In the instant case appellants have not evidenced a settled purpose of relinquishing their parental claim. M. M. was taken by the B.C.S. on September 12, 1977. Realistically, the release of M. M. to the B.C.S. cannot be considered voluntary. The mother evidenced her wish not to be disturbed by her initial refusal to admit Ms. Johnson. Admission was gained only after Ms. Johnson arrived escorted by a police officer thereby suggesting some official authority for the request. Clearly, coercive aspects of the initial entry are evident. To suggest that these facts constituted a voluntary surrender of custody by the natural mother would strain credulity.
Two days after M. M. was taken from her parents on September 14, 1977 Richard Powell, another caseworker with the B.C.S., visited the parents and requested consent for custody of the child. The mother was told that if she refused voluntary custody she would be required to face court action. Again, it was obvious that the threat of the authority of the State was the motivating factor in causing the parents to decline to resist the wishes of the agency. We are not unmindful of the added fear engendered in the deprived and defenseless by a display of authority.

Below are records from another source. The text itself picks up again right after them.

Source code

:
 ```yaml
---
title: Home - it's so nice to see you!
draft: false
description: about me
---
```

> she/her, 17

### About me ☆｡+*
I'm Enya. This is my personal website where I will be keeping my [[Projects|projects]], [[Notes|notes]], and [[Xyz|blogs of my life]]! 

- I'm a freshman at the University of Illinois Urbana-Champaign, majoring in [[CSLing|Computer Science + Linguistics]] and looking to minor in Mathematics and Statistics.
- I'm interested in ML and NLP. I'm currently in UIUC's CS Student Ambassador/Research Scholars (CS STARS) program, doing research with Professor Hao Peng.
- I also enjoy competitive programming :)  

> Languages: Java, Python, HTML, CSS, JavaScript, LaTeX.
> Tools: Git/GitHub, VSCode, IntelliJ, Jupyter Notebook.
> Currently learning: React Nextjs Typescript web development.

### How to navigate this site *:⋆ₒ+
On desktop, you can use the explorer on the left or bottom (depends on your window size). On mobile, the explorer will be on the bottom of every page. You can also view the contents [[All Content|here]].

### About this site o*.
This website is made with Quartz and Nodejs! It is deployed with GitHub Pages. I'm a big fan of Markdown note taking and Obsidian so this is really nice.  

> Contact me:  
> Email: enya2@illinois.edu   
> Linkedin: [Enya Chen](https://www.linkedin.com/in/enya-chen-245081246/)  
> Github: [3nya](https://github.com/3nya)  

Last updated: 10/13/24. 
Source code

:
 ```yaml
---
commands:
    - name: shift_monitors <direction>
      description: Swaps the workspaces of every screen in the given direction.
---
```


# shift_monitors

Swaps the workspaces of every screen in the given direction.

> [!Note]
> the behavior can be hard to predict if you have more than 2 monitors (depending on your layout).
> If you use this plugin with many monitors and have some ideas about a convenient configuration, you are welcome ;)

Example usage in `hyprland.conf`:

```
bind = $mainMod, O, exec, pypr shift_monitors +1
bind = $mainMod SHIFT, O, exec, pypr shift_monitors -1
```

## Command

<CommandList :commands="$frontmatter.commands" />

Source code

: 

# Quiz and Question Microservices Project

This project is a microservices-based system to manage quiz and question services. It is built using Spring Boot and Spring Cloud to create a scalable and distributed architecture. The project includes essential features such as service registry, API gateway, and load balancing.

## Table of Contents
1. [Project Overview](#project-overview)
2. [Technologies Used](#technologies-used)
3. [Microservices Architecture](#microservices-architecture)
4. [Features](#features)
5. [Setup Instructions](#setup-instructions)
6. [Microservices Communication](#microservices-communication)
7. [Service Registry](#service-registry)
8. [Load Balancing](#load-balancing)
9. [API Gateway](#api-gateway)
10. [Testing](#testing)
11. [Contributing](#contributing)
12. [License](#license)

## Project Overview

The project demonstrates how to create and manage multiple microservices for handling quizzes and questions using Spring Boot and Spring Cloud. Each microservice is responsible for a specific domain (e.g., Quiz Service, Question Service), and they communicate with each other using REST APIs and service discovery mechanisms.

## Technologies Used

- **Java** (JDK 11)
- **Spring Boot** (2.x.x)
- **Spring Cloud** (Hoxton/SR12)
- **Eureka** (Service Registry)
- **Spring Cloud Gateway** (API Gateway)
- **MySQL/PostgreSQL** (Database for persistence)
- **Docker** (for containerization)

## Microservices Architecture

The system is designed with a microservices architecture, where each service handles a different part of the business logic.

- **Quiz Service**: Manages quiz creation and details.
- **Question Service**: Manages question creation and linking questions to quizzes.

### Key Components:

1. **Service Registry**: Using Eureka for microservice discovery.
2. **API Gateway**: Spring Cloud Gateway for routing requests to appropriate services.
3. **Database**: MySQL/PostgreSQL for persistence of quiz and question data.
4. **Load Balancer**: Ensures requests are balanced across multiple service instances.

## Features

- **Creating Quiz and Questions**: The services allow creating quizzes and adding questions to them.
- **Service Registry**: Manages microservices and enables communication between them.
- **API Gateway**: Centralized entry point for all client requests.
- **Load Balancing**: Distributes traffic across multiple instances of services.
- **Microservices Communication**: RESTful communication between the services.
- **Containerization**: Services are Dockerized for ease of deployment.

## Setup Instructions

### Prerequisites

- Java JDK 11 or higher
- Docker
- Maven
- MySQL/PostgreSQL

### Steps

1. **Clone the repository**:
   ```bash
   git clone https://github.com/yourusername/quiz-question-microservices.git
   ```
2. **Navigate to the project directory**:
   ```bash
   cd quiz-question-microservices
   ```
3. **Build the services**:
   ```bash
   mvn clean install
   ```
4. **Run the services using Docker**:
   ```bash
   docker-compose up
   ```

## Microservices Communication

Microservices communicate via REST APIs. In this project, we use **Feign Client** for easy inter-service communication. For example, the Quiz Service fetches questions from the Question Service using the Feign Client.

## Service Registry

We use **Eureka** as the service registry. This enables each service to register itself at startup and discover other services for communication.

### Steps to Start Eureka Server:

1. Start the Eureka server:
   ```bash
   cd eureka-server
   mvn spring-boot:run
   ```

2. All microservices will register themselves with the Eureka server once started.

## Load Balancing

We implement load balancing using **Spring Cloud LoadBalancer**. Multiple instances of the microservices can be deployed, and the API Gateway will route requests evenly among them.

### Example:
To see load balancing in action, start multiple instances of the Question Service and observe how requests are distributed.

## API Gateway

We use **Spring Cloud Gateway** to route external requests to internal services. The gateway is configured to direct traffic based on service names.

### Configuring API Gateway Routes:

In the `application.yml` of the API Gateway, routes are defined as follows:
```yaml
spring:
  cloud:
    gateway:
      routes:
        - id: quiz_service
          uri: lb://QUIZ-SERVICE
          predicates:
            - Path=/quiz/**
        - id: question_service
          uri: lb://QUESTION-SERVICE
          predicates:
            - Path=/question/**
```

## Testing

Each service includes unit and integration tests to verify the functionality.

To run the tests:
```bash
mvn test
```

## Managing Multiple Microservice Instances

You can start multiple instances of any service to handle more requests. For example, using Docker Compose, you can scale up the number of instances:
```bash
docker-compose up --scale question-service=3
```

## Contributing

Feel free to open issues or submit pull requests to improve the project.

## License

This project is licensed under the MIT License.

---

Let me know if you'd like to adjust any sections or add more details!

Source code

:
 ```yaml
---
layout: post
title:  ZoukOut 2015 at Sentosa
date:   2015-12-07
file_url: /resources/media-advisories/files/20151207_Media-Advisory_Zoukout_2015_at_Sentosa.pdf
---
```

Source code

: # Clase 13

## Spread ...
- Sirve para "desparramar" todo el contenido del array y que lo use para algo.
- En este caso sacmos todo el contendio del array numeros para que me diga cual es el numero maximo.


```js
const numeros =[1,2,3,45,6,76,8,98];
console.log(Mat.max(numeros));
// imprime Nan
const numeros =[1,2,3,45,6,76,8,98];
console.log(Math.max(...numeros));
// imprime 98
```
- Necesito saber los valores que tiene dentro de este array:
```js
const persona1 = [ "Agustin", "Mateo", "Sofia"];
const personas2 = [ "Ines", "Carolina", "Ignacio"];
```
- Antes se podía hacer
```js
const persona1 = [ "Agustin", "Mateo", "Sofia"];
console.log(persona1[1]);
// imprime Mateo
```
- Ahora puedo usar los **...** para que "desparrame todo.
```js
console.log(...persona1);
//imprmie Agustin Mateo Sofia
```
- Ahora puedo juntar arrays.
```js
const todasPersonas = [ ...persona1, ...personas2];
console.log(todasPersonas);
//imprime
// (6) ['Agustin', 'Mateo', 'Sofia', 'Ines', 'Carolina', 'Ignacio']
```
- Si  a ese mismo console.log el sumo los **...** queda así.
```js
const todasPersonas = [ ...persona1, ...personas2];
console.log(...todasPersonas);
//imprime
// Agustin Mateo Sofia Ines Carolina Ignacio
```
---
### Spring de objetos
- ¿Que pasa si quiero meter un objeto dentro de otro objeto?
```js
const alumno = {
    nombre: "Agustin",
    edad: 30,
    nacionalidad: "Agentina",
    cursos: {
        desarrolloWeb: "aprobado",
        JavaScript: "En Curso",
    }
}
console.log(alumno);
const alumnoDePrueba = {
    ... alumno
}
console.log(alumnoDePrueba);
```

The testimony of Mr. Powell clearly demonstrated the interest and concern of the mother and her expressed desire to have the child returned to the family. He testified that both parents had visited with the baby and repeatedly informed him of their attempts to satisfy the requirements for the return of their child. Between September 14, 1977 and December 12, 1977, out of nine contacts between the B.C.S. and the parents, six were initiated by the parents.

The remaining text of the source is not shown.